What is required
How does the data below read from its first line through the line containing "format, containing a"? Print those lines exactly.

Material for the task
'''
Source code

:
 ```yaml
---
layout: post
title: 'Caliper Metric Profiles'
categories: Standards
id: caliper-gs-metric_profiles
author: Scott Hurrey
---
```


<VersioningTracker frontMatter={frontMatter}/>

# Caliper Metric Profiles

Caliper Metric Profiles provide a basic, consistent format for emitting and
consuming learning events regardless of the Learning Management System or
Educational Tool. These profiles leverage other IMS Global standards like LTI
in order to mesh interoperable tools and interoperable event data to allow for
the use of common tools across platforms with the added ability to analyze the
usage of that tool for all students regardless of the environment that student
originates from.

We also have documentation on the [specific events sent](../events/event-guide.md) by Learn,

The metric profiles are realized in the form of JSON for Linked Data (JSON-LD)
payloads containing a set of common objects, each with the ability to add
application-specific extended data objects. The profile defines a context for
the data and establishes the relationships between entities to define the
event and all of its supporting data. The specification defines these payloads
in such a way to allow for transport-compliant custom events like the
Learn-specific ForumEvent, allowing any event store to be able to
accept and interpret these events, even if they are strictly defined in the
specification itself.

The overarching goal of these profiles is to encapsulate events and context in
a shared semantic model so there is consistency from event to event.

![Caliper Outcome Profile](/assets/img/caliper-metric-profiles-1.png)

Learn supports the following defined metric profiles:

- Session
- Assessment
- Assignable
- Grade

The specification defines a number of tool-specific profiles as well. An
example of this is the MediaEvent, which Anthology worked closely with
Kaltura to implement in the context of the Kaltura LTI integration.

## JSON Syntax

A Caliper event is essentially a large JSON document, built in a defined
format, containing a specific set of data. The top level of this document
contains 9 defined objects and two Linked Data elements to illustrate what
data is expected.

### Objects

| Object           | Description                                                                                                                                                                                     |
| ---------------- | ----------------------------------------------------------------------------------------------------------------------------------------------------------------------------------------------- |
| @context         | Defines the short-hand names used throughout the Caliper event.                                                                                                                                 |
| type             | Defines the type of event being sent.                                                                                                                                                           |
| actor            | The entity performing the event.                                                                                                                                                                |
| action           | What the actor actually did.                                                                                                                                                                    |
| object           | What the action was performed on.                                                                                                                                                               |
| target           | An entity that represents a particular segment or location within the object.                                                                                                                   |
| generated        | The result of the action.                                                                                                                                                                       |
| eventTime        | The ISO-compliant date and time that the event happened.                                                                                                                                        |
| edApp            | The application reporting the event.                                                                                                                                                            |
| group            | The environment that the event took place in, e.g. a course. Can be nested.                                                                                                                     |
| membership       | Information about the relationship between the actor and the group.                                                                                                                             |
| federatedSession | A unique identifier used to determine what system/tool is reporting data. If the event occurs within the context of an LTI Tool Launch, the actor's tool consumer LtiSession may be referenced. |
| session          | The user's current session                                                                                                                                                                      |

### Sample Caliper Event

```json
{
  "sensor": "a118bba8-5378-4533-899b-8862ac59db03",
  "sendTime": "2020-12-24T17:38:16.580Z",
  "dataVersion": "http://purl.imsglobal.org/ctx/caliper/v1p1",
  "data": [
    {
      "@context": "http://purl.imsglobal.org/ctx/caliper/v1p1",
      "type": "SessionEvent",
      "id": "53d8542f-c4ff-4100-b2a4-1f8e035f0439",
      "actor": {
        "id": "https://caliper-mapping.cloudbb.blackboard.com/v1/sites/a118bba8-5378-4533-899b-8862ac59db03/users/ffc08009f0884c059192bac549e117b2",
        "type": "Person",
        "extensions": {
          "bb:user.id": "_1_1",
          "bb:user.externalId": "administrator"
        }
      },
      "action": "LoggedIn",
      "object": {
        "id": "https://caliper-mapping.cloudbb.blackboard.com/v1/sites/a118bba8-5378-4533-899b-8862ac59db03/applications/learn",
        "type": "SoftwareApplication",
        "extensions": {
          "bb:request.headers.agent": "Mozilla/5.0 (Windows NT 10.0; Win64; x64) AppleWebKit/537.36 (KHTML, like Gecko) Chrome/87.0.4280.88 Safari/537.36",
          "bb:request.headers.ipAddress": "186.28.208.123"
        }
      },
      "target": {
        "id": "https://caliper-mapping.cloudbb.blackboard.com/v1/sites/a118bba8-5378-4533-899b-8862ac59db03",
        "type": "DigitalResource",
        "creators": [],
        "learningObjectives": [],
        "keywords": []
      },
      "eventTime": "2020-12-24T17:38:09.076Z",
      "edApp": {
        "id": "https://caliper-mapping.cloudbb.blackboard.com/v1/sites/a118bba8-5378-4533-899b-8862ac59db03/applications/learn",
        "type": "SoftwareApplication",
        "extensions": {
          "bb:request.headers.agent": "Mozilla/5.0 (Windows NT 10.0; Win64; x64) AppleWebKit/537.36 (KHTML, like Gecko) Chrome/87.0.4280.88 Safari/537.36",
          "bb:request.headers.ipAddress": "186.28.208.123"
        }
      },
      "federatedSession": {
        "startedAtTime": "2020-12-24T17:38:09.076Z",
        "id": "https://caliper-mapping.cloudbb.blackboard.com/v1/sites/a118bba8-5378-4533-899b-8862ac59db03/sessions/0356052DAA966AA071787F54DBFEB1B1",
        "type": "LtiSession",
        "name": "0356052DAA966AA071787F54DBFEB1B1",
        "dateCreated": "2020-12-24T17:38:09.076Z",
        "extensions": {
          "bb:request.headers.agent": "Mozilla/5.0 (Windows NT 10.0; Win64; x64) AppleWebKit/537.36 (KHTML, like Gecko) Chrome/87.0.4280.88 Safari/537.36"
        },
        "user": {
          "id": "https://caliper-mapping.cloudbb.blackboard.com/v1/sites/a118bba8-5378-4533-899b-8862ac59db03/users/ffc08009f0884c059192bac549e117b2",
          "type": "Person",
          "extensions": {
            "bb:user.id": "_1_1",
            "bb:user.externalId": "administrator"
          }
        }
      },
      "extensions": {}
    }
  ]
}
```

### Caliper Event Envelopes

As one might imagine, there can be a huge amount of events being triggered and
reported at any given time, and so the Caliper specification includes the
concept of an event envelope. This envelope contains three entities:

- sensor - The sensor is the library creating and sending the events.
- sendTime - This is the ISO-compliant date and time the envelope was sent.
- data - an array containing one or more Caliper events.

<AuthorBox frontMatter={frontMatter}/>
'''
Result
Source code

:
 ```yaml
---
layout: post
title: 'Caliper Metric Profiles'
categories: Standards
id: caliper-gs-metric_profiles
author: Scott Hurrey
---
```


<VersioningTracker frontMatter={frontMatter}/>

# Caliper Metric Profiles

Caliper Metric Profiles provide a basic, consistent format for emitting and
consuming learning events regardless of the Learning Management System or
Educational Tool. These profiles leverage other IMS Global standards like LTI
in order to mesh interoperable tools and interoperable event data to allow for
the use of common tools across platforms with the added ability to analyze the
usage of that tool for all students regardless of the environment that student
originates from.

We also have documentation on the [specific events sent](../events/event-guide.md) by Learn,

The metric profiles are realized in the form of JSON for Linked Data (JSON-LD)
payloads containing a set of common objects, each with the ability to add
application-specific extended data objects. The profile defines a context for
the data and establishes the relationships between entities to define the
event and all of its supporting data. The specification defines these payloads
in such a way to allow for transport-compliant custom events like the
Learn-specific ForumEvent, allowing any event store to be able to
accept and interpret these events, even if they are strictly defined in the
specification itself.

The overarching goal of these profiles is to encapsulate events and context in
a shared semantic model so there is consistency from event to event.

![Caliper Outcome Profile](/assets/img/caliper-metric-profiles-1.png)

Learn supports the following defined metric profiles:

- Session
- Assessment
- Assignable
- Grade

The specification defines a number of tool-specific profiles as well. An
example of this is the MediaEvent, which Anthology worked closely with
Kaltura to implement in the context of the Kaltura LTI integration.

## JSON Syntax

A Caliper event is essentially a large JSON document, built in a defined
format, containing a specific set of data. The top level of this document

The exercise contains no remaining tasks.